Opening a subsidiary in which you have one or two people can cost your company a few hundred thousand dollars a year but whether it’s needed should be decided based on a risk framework you create, said Tim Quock, vice president of finance at Mattermost, an internal business chat platform that competes with Slack.
Doing business in a country shouldn’t by itself determine whether you need a subsidiary there; what’s important is how you want to manage risks in the country. A company doing business globally, particularly one that operates virtually and offers a platform that customers anywhere can use, doesn’t need to set up a physical presence in every country in which it operates.
“It’s not cost effective and it’s operationally challenging,” said Jamie Hurewitz, a legal consultant for tech companies and a former counsel for development operations platform GitLab.
The kind of risk you’re trying to manage — whether it’s tax, intellectual property, acquisitions, among others — determines the kind of subsidiary you set up and where, and whether you even need one, said Hurewitz.
When working at GitLab, Hurewitz helped the company set up a subsidiary in one country to hold its intellectual property and another to serve as a hub for its global workforce. “That way, if there were any issues with classification, whether they’re employees or independent contractors, that’s where our contracts would be,” she said. “That would be separate from where our intellectual property was. That would be held somewhere else, and our other operational stuff would be somewhere else.”
Different rules
Depending on the country, a company might have to open a subsidiary as soon as it reaches a threshold in sales or in its number of salespeople.
In Spain, for example, companies are expected to form a workforce subsidiary when it reaches half a dozen people and then to let workers organize when they reach about 20 people, said Aneal Vallurupalli, CFO of Airbase, a spend management technology company.
GitLab, a fast-growth startup, opened a subsidiary in the U.K. to serve as a workplace hub for people it hired throughout Europe.
“We had European revenue go through a U.K. entity and then everything else would go through the U.S. entity,” said Hurewitz. “We also used that for tax purposes, so we’d have to deal with the transfer taxes.”
Bad planning, or the absence of planning, can lead to poorly structured subsidiaries or subsidiaries that will seem to make little sense a few years down the road. That’s why it’s key to put in place a risk framework and create subsidiaries on the basis of that framework.
You want to avoid making “a decision on a Canadian subsidiary next month and then have a completely different framework for how you assess a U.K. subsidiary next year,” said Quock.

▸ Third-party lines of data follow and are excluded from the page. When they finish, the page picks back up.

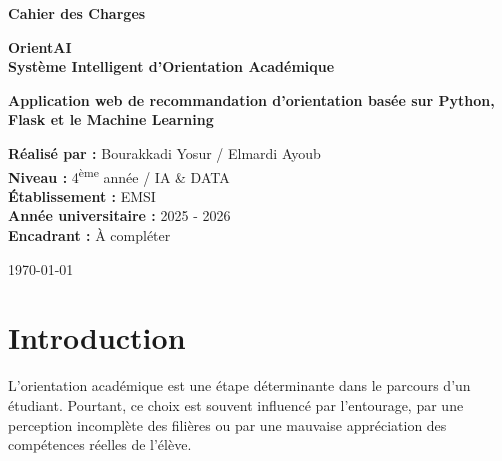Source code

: \documentclass[12pt,a4paper]{report}
\begin{document}
\begin{titlepage}
    \centering
    \vspace*{2cm}
    
    {\Huge\bfseries\color{mainblue} Cahier des Charges\par}
    \vspace{0.7cm}
    {\LARGE\bfseries OrientAI\\[0.2cm] Système Intelligent d'Orientation Académique\par}
    
    \vspace{1.5cm}
    
    \begin{mybox}
    \centering
    \textbf{Application web de recommandation d'orientation basée sur Python, Flask et le Machine Learning}
    \end{mybox}
    
    \vspace{2cm}
    
    \begin{flushleft}
    \textbf{Réalisé par :} Bourakkadi Yosur / Elmardi Ayoub \\
    \textbf{Niveau :} 4\textsuperscript{ème} année / IA \& DATA \\
    \textbf{Établissement :} EMSI \\
    \textbf{Année universitaire :} 2025 - 2026 \\
    \textbf{Encadrant :} À compléter
    \end{flushleft}
    
    \vfill
    
    {\large \today \par}
\end{titlepage}

\tableofcontents
\newpage

\chapter*{Introduction}

L'orientation académique est une étape déterminante dans le parcours d'un étudiant. Pourtant, ce choix est souvent influencé par l'entourage, par une perception incomplète des filières ou par une mauvaise appréciation des compétences réelles de l'élève.
\end{document}
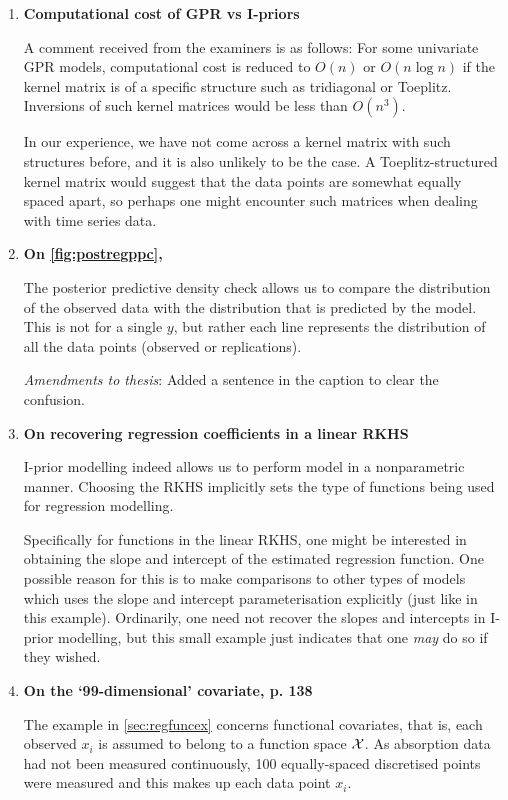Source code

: \documentclass[11pt,showframe,twoside,openright]{report}
\begin{document}
\begin{enumerate}
  \item \textbf{Computational cost of GPR vs I-priors}

  A comment received from the examiners is as follows: For some univariate GPR models, computational cost is reduced to $O(n)$ or $O(n\log n)$ if the kernel matrix is of a specific structure such as tridiagonal or Toeplitz.
  Inversions of such kernel matrices would be less than $O(n^3)$.
  
  In our experience, we have not come across a kernel matrix with such structures before, and it is also unlikely to be the case.
  A Toeplitz-structured kernel matrix would suggest that the data points are somewhat equally spaced apart, so perhaps one might encounter such matrices when dealing with time series data.
  
  \item \textbf{On \cref{fig:postregppc}, }

  The posterior predictive density check allows us to compare the distribution of the observed data with the distribution that is predicted by the model. 
  This is not for a single $y$, but rather each line represents the distribution of all the data points (observed or replications).
  
  \textit{Amendments to thesis}: Added a sentence in the caption to clear the confusion.
  
  \item \textbf{On recovering regression coefficients in a linear RKHS}

  I-prior modelling indeed allows us to perform model in a nonparametric manner.
  Choosing the RKHS implicitly sets the type of functions being used for regression modelling.
  
  Specifically for functions in the linear RKHS, one might be interested in obtaining the slope and intercept of the estimated regression function.
  One possible reason for this is to make comparisons to other types of models which uses the slope and intercept parameterisation explicitly (just like in this example).
  Ordinarily, one need not recover the slopes and intercepts in I-prior modelling, but this small example just indicates that one \emph{may} do so if they wished.

  \item \textbf{On the `99-dimensional' covariate, p. 138}
  
  The example in \cref{sec:regfuncex}  concerns functional covariates, that is, each observed $x_i$ is assumed to belong to a function space ${\mathcal X}$. 
  As absorption data had not been measured continuously, 100 equally-spaced discretised points were measured and this makes up each data point $x_i$.
  

\end{enumerate}
\end{document}
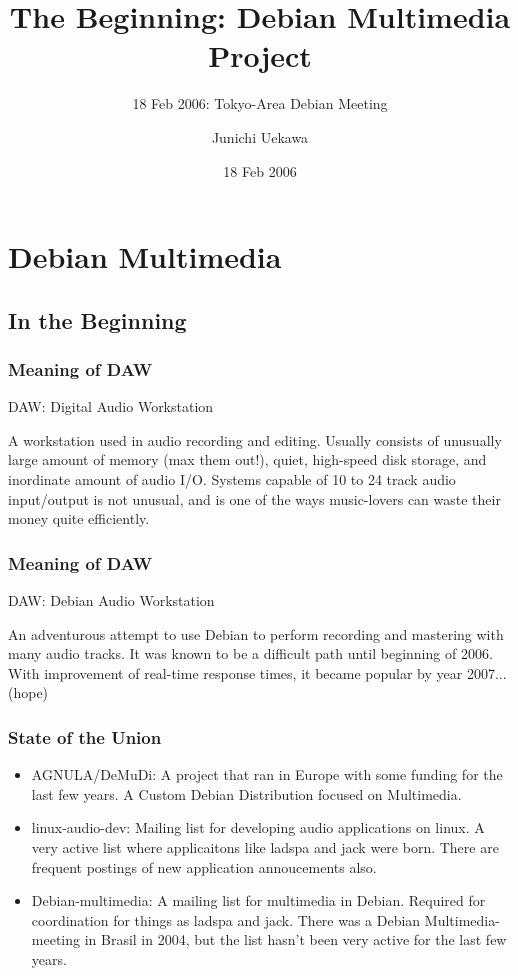 \documentclass[dvipdfmx]{beamer}
\title[Tokyo-Area Debian Meeting]{The Beginning: Debian Multimedia Project}
\subtitle{18 Feb 2006: Tokyo-Area Debian Meeting}
\author{Junichi Uekawa}
\date{18 Feb 2006}
\begin{document}
\frame{\titlepage{}}
 
 \section{Debian Multimedia}
 \subsection{In the Beginning}
 \begin{frame}
  \frametitle{Meaning of DAW}
   DAW: Digital Audio Workstation

  A workstation used in audio recording and editing. Usually consists of
  unusually large amount of memory (max them out!), quiet, high-speed
  disk storage, and inordinate amount of audio I/O. Systems capable of
  10 to 24 track audio input/output is not unusual, and is one of the
  ways music-lovers can waste their money quite efficiently.

 \end{frame}
 
 \begin{frame}
  \frametitle{Meaning of DAW}
  DAW: Debian Audio Workstation

  An adventurous attempt to use Debian to perform recording and mastering
  with many audio tracks. It was known to be a difficult path until
  beginning of 2006. With improvement of real-time response times, it
  became popular by year 2007... (hope)

 \end{frame}


\begin{frame}
\frametitle{State of the Union}
 \begin{itemize}
  \item AGNULA/DeMuDi:
	A project that ran in Europe with some funding for the last few
	years.
	A Custom Debian Distribution focused on Multimedia.
  \item linux-audio-dev: 
	Mailing list for developing audio applications on linux. 
	A very active list where applicaitons like ladspa and jack were born.
	There are frequent postings of new application annoucements also.
  \item Debian-multimedia: A mailing list for multimedia in Debian.
	Required for coordination for things as ladspa and jack.  There
	was a Debian Multimedia-meeting in Brasil in 2004, but the list
	hasn't been very active for the last few years.
 \end{itemize}
\end{frame}
\end{document}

“A lot of times you’ll set up an entity and a year down the line you’re, like, ‘Why do we have this entity again?’” said Hurewitz. “You’re paying the accountants to do the taxes on it, filling out the tax returns for it, but there’s no use for it.”
New resources
You can also be more selective than in the past about these decisions because of the growth of platforms, such as those that ensure you’re tax compliant in dozens of countries, that make operating globally easier.
“I wish I would have had them when I was scaling at GitLab,” said Hurewitz, referring to Deel, a global employee tax compliance platform.
Regardless of the appetite you and your C-suite colleagues have, ultimately it can be your investors who push you to tighten up your operations and in some cases open a subsidiary where you otherwise might not have.
At GitLab, for example, the company’s relatively high risk tolerance was reflected in its relatively few subsidiaries despite scaling quickly to some 1,200 employees in 60 countries, Hurewitz said. At another company, by contrast, investors were concerned that a tax matter that was an issue in one country would become an issue in other countries, but issues don’t necessarily spread from country to country like that, said Hurewitz.
“It’s not like all of your cards are going to come crashing down on you,” she said. “It’s looking at it as an independent risk, not one risk to your entire workforce. I have to keep reminding them of that fact. It’s not an overall risk; it’s a risk in each individual country.”
That’s what makes the risk framework so important to have in place at the outset, said Vallurupalli. By looking at each country through that framework, you can get a level of control over what kind of presence you need in each country, and whether your presence is the right structure to mitigate risk in each country.
“It can feel overwhelming, like water going through your fingers,” said Vallurupalli. “How do I know we’re taking on too much risk? That risk framework is so helpful. When you align on that, you can make decisions faster and feel confident with the decisions you’re making.”